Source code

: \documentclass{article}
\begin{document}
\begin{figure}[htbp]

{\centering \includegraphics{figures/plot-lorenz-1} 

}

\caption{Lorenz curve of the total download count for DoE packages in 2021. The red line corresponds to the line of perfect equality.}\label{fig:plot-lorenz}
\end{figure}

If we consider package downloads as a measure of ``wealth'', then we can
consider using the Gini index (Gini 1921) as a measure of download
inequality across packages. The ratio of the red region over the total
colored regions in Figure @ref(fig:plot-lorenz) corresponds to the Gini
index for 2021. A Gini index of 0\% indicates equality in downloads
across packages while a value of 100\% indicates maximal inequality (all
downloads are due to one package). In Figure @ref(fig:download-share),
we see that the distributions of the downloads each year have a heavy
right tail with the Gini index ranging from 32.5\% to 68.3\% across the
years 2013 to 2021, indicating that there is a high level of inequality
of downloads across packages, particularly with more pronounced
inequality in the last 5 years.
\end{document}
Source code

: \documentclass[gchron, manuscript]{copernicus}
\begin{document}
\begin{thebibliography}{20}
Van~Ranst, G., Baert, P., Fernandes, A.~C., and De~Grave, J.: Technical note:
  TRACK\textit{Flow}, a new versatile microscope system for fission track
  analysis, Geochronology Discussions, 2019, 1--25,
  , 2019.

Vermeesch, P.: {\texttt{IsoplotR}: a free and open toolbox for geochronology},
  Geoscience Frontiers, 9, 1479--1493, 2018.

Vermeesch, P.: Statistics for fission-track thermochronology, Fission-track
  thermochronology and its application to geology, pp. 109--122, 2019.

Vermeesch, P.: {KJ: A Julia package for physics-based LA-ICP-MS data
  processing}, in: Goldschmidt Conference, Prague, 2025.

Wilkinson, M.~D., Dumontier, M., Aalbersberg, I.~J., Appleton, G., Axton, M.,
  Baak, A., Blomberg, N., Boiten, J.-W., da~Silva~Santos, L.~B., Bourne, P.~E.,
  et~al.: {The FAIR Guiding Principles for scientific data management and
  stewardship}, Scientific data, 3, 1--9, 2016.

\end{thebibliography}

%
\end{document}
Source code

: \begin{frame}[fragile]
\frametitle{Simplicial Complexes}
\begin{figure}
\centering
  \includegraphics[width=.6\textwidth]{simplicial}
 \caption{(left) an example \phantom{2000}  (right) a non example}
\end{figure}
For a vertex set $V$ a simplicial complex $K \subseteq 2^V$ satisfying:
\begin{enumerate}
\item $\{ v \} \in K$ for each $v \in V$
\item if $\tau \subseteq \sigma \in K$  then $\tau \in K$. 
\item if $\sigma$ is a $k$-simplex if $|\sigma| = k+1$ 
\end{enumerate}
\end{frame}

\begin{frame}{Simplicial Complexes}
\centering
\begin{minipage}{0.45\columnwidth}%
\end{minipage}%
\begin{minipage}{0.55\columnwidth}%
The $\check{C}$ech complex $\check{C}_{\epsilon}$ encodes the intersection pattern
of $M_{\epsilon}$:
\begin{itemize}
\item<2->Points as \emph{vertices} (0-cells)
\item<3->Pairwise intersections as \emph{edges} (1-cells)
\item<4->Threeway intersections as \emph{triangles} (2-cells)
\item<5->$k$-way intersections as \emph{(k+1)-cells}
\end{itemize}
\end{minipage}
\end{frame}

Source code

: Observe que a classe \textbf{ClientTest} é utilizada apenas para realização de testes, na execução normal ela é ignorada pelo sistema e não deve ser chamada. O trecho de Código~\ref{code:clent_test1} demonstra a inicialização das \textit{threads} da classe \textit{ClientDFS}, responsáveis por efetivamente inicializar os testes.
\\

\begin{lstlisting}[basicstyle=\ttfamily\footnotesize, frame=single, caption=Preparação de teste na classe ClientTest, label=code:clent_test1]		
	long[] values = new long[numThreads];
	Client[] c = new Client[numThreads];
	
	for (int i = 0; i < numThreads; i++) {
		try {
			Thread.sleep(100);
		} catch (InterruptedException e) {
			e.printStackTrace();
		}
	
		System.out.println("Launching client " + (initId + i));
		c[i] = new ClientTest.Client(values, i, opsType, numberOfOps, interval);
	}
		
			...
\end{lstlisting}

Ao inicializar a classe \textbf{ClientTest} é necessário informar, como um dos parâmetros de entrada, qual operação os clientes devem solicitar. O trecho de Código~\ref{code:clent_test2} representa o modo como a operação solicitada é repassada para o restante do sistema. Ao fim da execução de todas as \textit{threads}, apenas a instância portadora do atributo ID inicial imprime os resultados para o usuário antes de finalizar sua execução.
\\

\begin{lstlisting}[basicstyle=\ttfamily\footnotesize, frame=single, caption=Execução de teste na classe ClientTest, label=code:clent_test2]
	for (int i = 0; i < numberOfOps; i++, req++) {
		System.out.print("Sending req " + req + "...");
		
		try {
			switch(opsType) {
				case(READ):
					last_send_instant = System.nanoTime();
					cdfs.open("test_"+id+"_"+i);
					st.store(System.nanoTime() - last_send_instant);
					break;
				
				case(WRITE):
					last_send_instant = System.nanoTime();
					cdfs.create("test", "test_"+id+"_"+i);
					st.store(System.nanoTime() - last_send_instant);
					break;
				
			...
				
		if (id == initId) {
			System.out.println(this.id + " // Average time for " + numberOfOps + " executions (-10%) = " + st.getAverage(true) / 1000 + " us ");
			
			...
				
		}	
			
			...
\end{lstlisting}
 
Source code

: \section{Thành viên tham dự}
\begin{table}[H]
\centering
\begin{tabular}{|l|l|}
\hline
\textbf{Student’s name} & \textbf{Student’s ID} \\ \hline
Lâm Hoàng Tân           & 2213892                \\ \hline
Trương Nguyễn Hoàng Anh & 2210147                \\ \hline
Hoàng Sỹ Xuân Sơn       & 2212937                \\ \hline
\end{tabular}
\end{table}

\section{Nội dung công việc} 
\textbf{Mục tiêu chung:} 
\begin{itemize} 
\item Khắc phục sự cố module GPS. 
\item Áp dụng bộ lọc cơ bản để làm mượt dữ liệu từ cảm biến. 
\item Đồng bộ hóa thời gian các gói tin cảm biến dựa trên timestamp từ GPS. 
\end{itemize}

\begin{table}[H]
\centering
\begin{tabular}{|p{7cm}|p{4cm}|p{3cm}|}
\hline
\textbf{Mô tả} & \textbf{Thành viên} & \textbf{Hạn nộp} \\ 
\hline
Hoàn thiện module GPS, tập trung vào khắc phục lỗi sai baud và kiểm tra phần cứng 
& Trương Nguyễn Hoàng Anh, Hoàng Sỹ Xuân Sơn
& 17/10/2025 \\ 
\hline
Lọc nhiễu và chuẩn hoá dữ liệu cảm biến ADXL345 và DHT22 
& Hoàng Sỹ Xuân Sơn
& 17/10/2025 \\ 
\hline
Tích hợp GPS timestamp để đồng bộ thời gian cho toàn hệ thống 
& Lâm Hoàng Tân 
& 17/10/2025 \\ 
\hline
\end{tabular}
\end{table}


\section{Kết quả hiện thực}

__________________________________________________

Restate, word for word, the listing above from its first line through the line that contains "3, 1--9, 2016.", keeping both of those lines.

Source code

: \documentclass{article}
\begin{document}
\begin{figure}[htbp]

{\centering \includegraphics{figures/plot-lorenz-1} 

}

\caption{Lorenz curve of the total download count for DoE packages in 2021. The red line corresponds to the line of perfect equality.}\label{fig:plot-lorenz}
\end{figure}

If we consider package downloads as a measure of ``wealth'', then we can
consider using the Gini index (Gini 1921) as a measure of download
inequality across packages. The ratio of the red region over the total
colored regions in Figure @ref(fig:plot-lorenz) corresponds to the Gini
index for 2021. A Gini index of 0\% indicates equality in downloads
across packages while a value of 100\% indicates maximal inequality (all
downloads are due to one package). In Figure @ref(fig:download-share),
we see that the distributions of the downloads each year have a heavy
right tail with the Gini index ranging from 32.5\% to 68.3\% across the
years 2013 to 2021, indicating that there is a high level of inequality
of downloads across packages, particularly with more pronounced
inequality in the last 5 years.
\end{document}
Source code

: \documentclass[gchron, manuscript]{copernicus}
\begin{document}
\begin{thebibliography}{20}
Van~Ranst, G., Baert, P., Fernandes, A.~C., and De~Grave, J.: Technical note:
  TRACK\textit{Flow}, a new versatile microscope system for fission track
  analysis, Geochronology Discussions, 2019, 1--25,
  , 2019.

Vermeesch, P.: {\texttt{IsoplotR}: a free and open toolbox for geochronology},
  Geoscience Frontiers, 9, 1479--1493, 2018.

Vermeesch, P.: Statistics for fission-track thermochronology, Fission-track
  thermochronology and its application to geology, pp. 109--122, 2019.

Vermeesch, P.: {KJ: A Julia package for physics-based LA-ICP-MS data
  processing}, in: Goldschmidt Conference, Prague, 2025.

Wilkinson, M.~D., Dumontier, M., Aalbersberg, I.~J., Appleton, G., Axton, M.,
  Baak, A., Blomberg, N., Boiten, J.-W., da~Silva~Santos, L.~B., Bourne, P.~E.,
  et~al.: {The FAIR Guiding Principles for scientific data management and
  stewardship}, Scientific data, 3, 1--9, 2016.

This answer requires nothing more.